Task requirements. Pull out every line below holding the word "featured".

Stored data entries
■ ■ ■

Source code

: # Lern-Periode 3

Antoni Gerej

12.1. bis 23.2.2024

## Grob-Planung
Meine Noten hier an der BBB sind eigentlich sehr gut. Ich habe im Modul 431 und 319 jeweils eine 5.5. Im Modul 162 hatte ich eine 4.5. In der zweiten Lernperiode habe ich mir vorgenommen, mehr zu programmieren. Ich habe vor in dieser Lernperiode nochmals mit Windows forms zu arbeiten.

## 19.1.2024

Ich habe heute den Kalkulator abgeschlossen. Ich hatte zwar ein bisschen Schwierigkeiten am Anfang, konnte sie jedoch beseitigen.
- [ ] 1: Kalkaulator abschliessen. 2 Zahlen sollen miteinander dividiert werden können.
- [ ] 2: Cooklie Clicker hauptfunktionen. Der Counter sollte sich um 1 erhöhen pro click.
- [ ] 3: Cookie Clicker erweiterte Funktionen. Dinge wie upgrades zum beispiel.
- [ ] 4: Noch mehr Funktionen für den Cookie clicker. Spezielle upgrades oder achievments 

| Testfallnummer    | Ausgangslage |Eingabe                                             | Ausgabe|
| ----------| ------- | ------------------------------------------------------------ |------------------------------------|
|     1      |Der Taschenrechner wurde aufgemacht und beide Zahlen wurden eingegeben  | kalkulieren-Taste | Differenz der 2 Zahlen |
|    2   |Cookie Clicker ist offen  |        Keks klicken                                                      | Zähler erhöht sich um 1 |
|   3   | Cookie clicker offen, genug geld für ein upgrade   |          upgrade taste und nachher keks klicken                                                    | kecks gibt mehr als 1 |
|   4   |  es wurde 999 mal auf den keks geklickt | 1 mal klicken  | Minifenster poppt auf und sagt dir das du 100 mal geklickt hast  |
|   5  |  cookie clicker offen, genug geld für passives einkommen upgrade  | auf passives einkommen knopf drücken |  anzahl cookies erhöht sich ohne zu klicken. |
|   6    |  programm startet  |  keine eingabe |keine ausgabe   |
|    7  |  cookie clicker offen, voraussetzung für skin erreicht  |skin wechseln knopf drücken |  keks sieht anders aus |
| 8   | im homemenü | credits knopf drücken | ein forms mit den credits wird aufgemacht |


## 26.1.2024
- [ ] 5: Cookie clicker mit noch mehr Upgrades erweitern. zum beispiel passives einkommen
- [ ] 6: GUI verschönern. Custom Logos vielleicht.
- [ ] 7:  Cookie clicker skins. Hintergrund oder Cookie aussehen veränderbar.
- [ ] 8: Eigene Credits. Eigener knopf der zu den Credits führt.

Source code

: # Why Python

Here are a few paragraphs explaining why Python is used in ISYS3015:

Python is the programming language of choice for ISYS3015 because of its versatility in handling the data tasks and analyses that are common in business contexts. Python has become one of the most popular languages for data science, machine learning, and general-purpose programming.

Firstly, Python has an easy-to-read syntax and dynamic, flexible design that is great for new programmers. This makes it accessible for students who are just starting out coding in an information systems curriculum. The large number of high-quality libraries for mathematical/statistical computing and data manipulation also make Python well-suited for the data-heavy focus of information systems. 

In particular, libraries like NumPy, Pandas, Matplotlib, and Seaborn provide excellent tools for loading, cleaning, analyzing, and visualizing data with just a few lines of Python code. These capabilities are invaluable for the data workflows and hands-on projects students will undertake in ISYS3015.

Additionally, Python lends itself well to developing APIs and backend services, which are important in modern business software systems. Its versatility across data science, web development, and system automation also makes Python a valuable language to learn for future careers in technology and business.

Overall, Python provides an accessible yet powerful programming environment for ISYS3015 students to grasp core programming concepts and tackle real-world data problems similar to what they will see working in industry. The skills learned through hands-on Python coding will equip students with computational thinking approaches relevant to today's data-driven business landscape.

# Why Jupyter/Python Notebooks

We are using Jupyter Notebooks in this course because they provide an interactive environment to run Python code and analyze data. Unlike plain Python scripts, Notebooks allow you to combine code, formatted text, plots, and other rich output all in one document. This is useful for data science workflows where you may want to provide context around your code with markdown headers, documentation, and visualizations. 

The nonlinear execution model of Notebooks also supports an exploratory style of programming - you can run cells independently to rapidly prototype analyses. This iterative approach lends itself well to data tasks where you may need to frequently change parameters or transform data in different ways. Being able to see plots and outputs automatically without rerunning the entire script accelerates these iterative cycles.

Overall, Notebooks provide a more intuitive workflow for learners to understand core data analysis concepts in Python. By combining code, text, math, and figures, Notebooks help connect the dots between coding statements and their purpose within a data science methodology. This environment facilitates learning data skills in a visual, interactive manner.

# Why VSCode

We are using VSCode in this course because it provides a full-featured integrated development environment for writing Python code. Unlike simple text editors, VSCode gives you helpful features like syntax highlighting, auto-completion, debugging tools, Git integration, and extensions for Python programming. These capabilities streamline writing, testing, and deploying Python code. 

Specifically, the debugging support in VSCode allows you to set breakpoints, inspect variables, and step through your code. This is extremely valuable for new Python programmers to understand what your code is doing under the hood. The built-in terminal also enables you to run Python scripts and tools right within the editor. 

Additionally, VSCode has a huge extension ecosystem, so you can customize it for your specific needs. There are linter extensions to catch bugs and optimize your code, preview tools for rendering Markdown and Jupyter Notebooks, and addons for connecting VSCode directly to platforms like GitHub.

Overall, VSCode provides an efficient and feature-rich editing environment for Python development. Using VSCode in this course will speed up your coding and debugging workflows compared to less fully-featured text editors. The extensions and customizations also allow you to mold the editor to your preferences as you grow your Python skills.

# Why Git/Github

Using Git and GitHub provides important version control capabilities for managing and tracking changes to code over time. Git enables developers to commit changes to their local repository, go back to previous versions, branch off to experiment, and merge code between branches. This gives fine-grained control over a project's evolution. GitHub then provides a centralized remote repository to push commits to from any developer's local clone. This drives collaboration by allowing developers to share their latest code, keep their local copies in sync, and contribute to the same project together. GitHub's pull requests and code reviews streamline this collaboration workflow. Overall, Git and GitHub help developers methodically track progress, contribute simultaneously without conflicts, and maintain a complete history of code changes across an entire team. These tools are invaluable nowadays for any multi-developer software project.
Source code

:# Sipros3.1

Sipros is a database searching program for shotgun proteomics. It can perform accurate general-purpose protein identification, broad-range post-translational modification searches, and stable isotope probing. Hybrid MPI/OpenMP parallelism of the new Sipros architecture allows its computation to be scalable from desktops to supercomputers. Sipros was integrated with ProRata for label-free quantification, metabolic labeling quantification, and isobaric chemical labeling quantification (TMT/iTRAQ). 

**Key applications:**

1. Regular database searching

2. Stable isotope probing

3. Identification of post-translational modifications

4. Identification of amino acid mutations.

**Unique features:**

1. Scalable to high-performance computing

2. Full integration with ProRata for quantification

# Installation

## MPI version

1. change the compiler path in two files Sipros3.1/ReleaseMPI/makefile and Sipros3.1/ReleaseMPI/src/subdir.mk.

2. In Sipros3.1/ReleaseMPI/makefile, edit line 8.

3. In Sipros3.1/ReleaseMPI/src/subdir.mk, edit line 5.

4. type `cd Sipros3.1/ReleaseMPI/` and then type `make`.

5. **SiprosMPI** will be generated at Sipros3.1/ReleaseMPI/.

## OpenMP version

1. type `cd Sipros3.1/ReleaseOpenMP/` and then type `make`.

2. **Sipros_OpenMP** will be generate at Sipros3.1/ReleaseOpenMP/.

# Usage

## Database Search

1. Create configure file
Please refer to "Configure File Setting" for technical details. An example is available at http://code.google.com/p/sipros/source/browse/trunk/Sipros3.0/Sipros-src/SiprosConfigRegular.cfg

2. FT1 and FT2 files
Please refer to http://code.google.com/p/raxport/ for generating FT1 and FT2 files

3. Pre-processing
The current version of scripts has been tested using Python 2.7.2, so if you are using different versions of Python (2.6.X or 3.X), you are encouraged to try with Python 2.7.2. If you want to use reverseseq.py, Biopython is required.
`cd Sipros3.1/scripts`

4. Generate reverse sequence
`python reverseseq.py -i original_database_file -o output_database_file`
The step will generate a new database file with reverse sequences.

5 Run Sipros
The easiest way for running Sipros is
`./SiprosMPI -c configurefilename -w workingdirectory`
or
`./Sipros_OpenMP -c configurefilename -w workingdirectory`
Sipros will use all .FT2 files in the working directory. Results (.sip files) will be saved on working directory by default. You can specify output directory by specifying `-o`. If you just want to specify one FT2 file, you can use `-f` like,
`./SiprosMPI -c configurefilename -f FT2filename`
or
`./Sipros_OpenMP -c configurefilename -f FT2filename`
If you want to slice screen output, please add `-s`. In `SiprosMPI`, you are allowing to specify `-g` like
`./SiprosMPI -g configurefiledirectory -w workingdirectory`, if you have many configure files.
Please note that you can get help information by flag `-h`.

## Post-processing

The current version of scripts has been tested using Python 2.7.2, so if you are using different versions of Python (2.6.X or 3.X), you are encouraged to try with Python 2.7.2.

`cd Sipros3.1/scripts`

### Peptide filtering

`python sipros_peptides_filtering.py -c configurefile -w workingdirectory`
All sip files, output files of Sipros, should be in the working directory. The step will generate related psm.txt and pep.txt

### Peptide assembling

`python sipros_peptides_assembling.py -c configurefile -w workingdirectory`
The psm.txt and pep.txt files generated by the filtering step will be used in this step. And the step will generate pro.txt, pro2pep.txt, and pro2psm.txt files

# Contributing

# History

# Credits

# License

■ ■ ■

Answer to the exercise.
We are using VSCode in this course because it provides a full-featured integrated development environment for writing Python code. Unlike simple text editors, VSCode gives you helpful features like syntax highlighting, auto-completion, debugging tools, Git integration, and extensions for Python programming. These capabilities streamline writing, testing, and deploying Python code. 
Overall, VSCode provides an efficient and feature-rich editing environment for Python development. Using VSCode in this course will speed up your coding and debugging workflows compared to less fully-featured text editors. The extensions and customizations also allow you to mold the editor to your preferences as you grow your Python skills.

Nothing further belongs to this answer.